Which is all the more reason to praise those brave souls for whom the 7th-inning stretch is an exit cue, for whom halftime is full time, for whom the two-minute warning remains just a rumor.
They -- we -- know that a big game is no excuse for staying until the end. On the contrary: The greater the spectacle, the worse the traffic. In the 1921 World Series between the Giants and the Yankees, contested entirely at the Polo Grounds, Babe Ruth was homerless through the first three games. By Game 4, the prospect of a Ruthian home run -- or worse still, a grand slam -- had grown so great that many literally couldn't wait to see it. "Hundreds of fans who have attended all the games of the Series, hoping to be present when Ruth hit a home run, were out of the park when the Bambino connected for four bases in the ninth yesterday," went one eyewitness account of Game 4, published in the St. Petersburg Evening Independent. "They had left early to avoid the crush."
Two years later, when the same two teams played in the World Series, in the same ballpark, again in Game 4, the Polo Grounds witnessed the largest crowd in its history, of 46,302. In such a multitude, human nature took over: The exits were opened in the top of the eighth "to accommodate the crowd leaving early."
As a spectator, I have tried to honor these fans who went before me by leaving games early whenever possible -- which is to say, whenever professional commitment didn't require me to stay late. And even then, traffic was beaten, simply by waiting it out. (It's a form of vehicular rope-a-dope that can also be achieved by postgame tailgating.)

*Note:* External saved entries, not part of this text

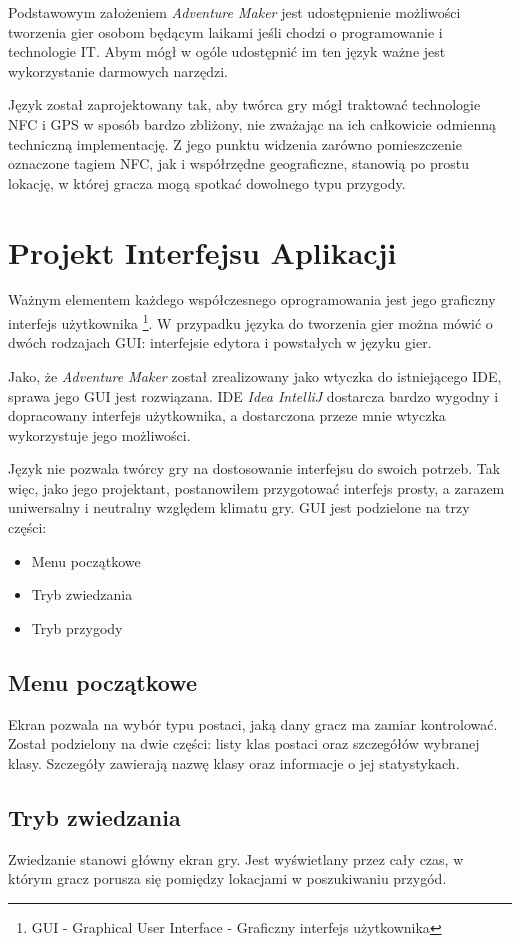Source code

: \documentclass[openright]{xmgr}
\begin{document}
Podstawowym założeniem \textit{Adventure Maker} jest udostępnienie możliwości tworzenia gier osobom będącym laikami jeśli chodzi o programowanie i technologie IT. Abym mógł w ogóle udostępnić im ten język ważne jest wykorzystanie darmowych narzędzi.

Język został zaprojektowany tak, aby twórca gry mógł traktować technologie NFC i GPS w sposób bardzo zbliżony, nie zważając na ich  całkowicie odmienną techniczną implementację. Z jego punktu widzenia zarówno pomieszczenie oznaczone tagiem NFC, jak i współrzędne geograficzne, stanowią po prostu lokację, w której gracza mogą spotkać dowolnego typu przygody. 

\chapter{Projekt Interfejsu Aplikacji}
Ważnym elementem każdego współczesnego oprogramowania jest jego graficzny interfejs użytkownika \footnote{GUI - Graphical User Interface - Graficzny interfejs użytkownika}. W przypadku języka do tworzenia gier można mówić o dwóch rodzajach GUI: interfejsie edytora i powstałych w języku gier. 

Jako, że \textit{Adventure Maker} został zrealizowany jako wtyczka do istniejącego IDE, sprawa jego GUI jest rozwiązana. IDE \textit{Idea IntelliJ} dostarcza bardzo wygodny i dopracowany interfejs użytkownika, a dostarczona przeze mnie wtyczka wykorzystuje jego możliwości. 

Język nie pozwala twórcy gry na dostosowanie interfejsu do swoich potrzeb. Tak więc, jako jego projektant, postanowiłem przygotować interfejs prosty, a zarazem uniwersalny i neutralny względem klimatu gry. GUI jest podzielone na trzy części:
\begin{itemize}
	\item Menu początkowe
	\item Tryb zwiedzania
	\item Tryb przygody
\end{itemize}
\section{Menu początkowe}
Ekran pozwala na wybór typu postaci, jaką dany gracz ma zamiar kontrolować. Został podzielony na dwie części: listy klas postaci oraz szczegółów wybranej klasy. Szczegóły zawierają nazwę klasy oraz informacje o jej statystykach.

\section{Tryb zwiedzania}
Zwiedzanie stanowi główny ekran gry. Jest wyświetlany przez cały czas, w którym gracz porusza się pomiędzy lokacjami w poszukiwaniu przygód. 
\end{document}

No one has gone undefeated against traffic. It's not always possible to beat it. My only memory of my one visit to the Indianapolis 500: Spending hours in traffic after watching traffic for hours.
But we should at least fight the good fight. One foolproof way to beat the traffic is to never go in the first place. I watched Muhammad Ali light the flame in the Opening Ceremonies of the 1996 Olympics from a hotel room in Atlanta, a few miles away, having declined a ticket on automotive grounds.

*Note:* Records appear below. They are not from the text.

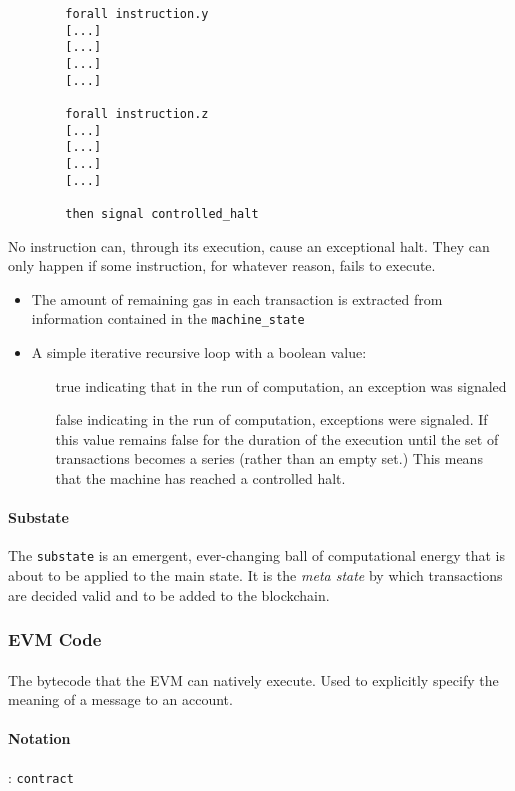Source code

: \documentclass[10pt,a4paper,leqno,bibliography=totoc]{scrartcl}
\newenvironment{alphafootnotes}
{\par\edef\savedfootnotenumber{\number\value{footnote}}
\renewcommand{\thefootnote}{\alph{footnote}}
\setcounter{footnote}{0}}
{\par\setcounter{footnote}{\savedfootnotenumber}}
\begin{document}
\begin{alphafootnotes}
\begin{multicols*}{2}
\begin{verbatim}
		forall instruction.y 
		[...]
		[...]
		[...]
		[...]
		
		forall instruction.z 
		[...]
		[...]
		[...]
		[...]
		
		then signal controlled_halt
		\end{verbatim}
		
		No instruction can, through its execution, cause an exceptional halt. They can only happen if some instruction, for whatever reason, fails to execute.
		
		\begin{itemize}
			\item The amount of remaining gas in each transaction is extracted from information contained in the \texttt{machine\_state} 
			\item A simple iterative recursive  loop\supercite{Wood2017} with a boolean  value: 
		\begin{itemize}
				\item[true] indicating that in the run of computation, an exception was signaled
				\item[false] indicating in the run of computation, exceptions were signaled. If this value remains false for the duration of the execution until the set of transactions becomes a series (rather than an empty set.) This means that the machine has reached a controlled halt. 
			\end{itemize}
		\end{itemize}
    	
				\paragraph{Substate}
					The \texttt{substate} is an emergent, ever-changing ball of computational energy that is about to be applied to the main state. It is the \textit{meta state} by which transactions are decided valid and to be added to the blockchain.
		
			\subsubsection{EVM Code}
				\paragraph{}The bytecode that the EVM can natively execute. Used to explicitly specify the meaning of a message to an account.
				\paragraph{Notation}: \texttt{contract}

\end{multicols*}
\end{alphafootnotes}
\end{document}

I came late to leaving early -- it wasn't until my 30s that I became comfortable doing so -- but the instinct to avoid traffic was instilled at a young age, by a father who left for work before dawn and returned after the evening rush hour. Family vacations involved being shaken awake in the middle of the night, then bundled into a car, as in an abduction, in an eternal effort to beat the traffic.

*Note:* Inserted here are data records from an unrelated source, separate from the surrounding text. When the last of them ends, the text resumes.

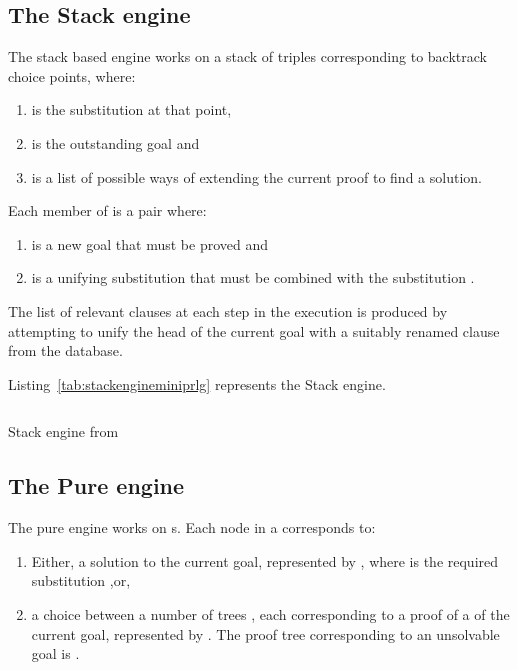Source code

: \documentclass[thesis-solanki.tex]{files}
\begin{document}
\subsection{The Stack engine}
The stack based engine works on a stack of triples 
corresponding to backtrack choice points, where: 
\begin{enumerate}
\item {} is the substitution at that point,

\item {} is the outstanding goal and  

\item {} is a list of possible ways of extending the current proof to find a solution.   
\end{enumerate}
Each member of  is a pair  where: 
\begin{enumerate}
\item {} is a new goal that must be proved and 
\item {} is a unifying substitution that must be combined with the substitution .
\end{enumerate}

The list of relevant clauses at each step in the execution is produced by attempting to unify the head of the current goal with a suitably
renamed clause from the database.

Listing~\ref{tab:stackengineminiprlg} represents the Stack engine.

\begin{code-list}[H]
\begin{singlespace}
\inputminted[linenos, firstline=29, lastline=56]{haskell}{haskell-proto3-sudsy-woe.hs}
\end{singlespace}
\caption{Stack engine from  \cite{website:mini-prolog-hugs98}}
\label{tab:stackengineminiprlg}
\end{code-list}

\subsection{The Pure engine}
The pure engine works on s. Each node in a  corresponds to:
\begin{enumerate}
\item Either, a solution to the current goal, represented by , where  is the required 
 substitution ,or,
 
\item a choice between a number of trees , each corresponding to a proof of a  of the current 
goal, represented by . 
The proof tree corresponding to an unsolvable goal is . 
\end{enumerate}
\end{document}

And so my patron saint is Phil Rizzuto -- Saint Scooter of Hillside -- who liked to leave Yankee games early, even though he was broadcasting them on WPIX, so that he could beat the traffic across the George Washington Bridge and get home to Hillside, N.J.
I think of him fondly every time I see red taillights receding into the night, away from the stadium lights. Don't menace those courageous motorists. They're upholding an honorable tradition, born out of gridlock.